IN THE HIGH COURT OF NEW ZEALAND AUCKLAND REGISTRY

CIV-2001-404-3141 [2013] NZHC 1589

BETWEEN  ANNE IVRES ROBERTSON Plaintiff

ANDEVELYN KAYE GILBERT First Defendant

HERC ROSS COLEMAN Second Defendant

And Others

Hearing:                   27 June 2013

Appearances:           J. Cox - Counsel for First Defendant

H.R. Coleman - the Second Defendant in person

Judgment:                2 July 2013

JUDGMENT OF JUSTICE D.I. GENDALL

This judgment was delivered by me on 2 July 2013 at 3.30 pm pursuant to r 11.5 of the High Court Rules.

Registrar/Deputy Registrar

Date: ..................................................................

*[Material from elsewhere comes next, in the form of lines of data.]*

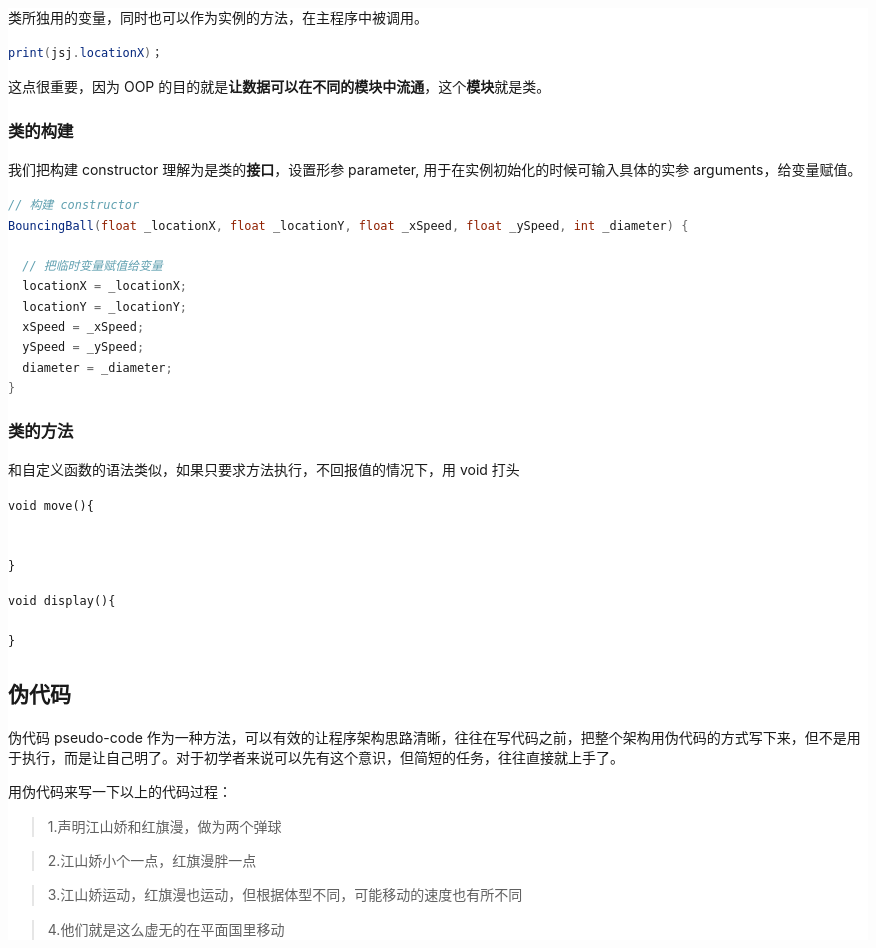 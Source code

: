 类所独用的变量，同时也可以作为实例的方法，在主程序中被调用。

```java
print(jsj.locationX)；
```

这点很重要，因为 OOP 的目的就是**让数据可以在不同的模块中流通**，这个**模块**就是类。



### 类的构建

我们把构建 constructor 理解为是类的**接口**，设置形参 parameter, 用于在实例初始化的时候可输入具体的实参 arguments，给变量赋值。

```java
// 构建 constructor
BouncingBall(float _locationX, float _locationY, float _xSpeed, float _ySpeed, int _diameter) {

  // 把临时变量赋值给变量
  locationX = _locationX;
  locationY = _locationY;
  xSpeed = _xSpeed;
  ySpeed = _ySpeed;
  diameter = _diameter;
}
```

### 类的方法

和自定义函数的语法类似，如果只要求方法执行，不回报值的情况下，用 void 打头

```
void move(){


}
```

```
void display(){

}
```

## 伪代码

伪代码 pseudo-code 作为一种方法，可以有效的让程序架构思路清晰，往往在写代码之前，把整个架构用伪代码的方式写下来，但不是用于执行，而是让自己明了。对于初学者来说可以先有这个意识，但简短的任务，往往直接就上手了。

用伪代码来写一下以上的代码过程：

>1.声明江山娇和红旗漫，做为两个弹球

>2.江山娇小个一点，红旗漫胖一点

>3.江山娇运动，红旗漫也运动，但根据体型不同，可能移动的速度也有所不同

>4.他们就是这么虚无的在平面国里移动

Solicitors:           Blomkamp Cox, Solicitors, Takapuna

AI ROBERTSON v EK GILBERT [2013] NZHC 1589 [2 July 2013]

Introduction

[1]      The second defendant (Mr Coleman) has applied under s 26P(1) Judicature Act 1908 to review a decision of His Honour Associate Judge Bell contained in a Minute issued by Judge Bell dated 6 March 2013.

[2]      The first defendant (Ms Gilbert) supports the application for review.

[3]      There is no formal opposition from the plaintiff or indeed from any other party to the present application.

Background Facts

[4]      This matter originally involved proceedings relating to the partition of land on Kawau Island brought by the plaintiff against six defendants.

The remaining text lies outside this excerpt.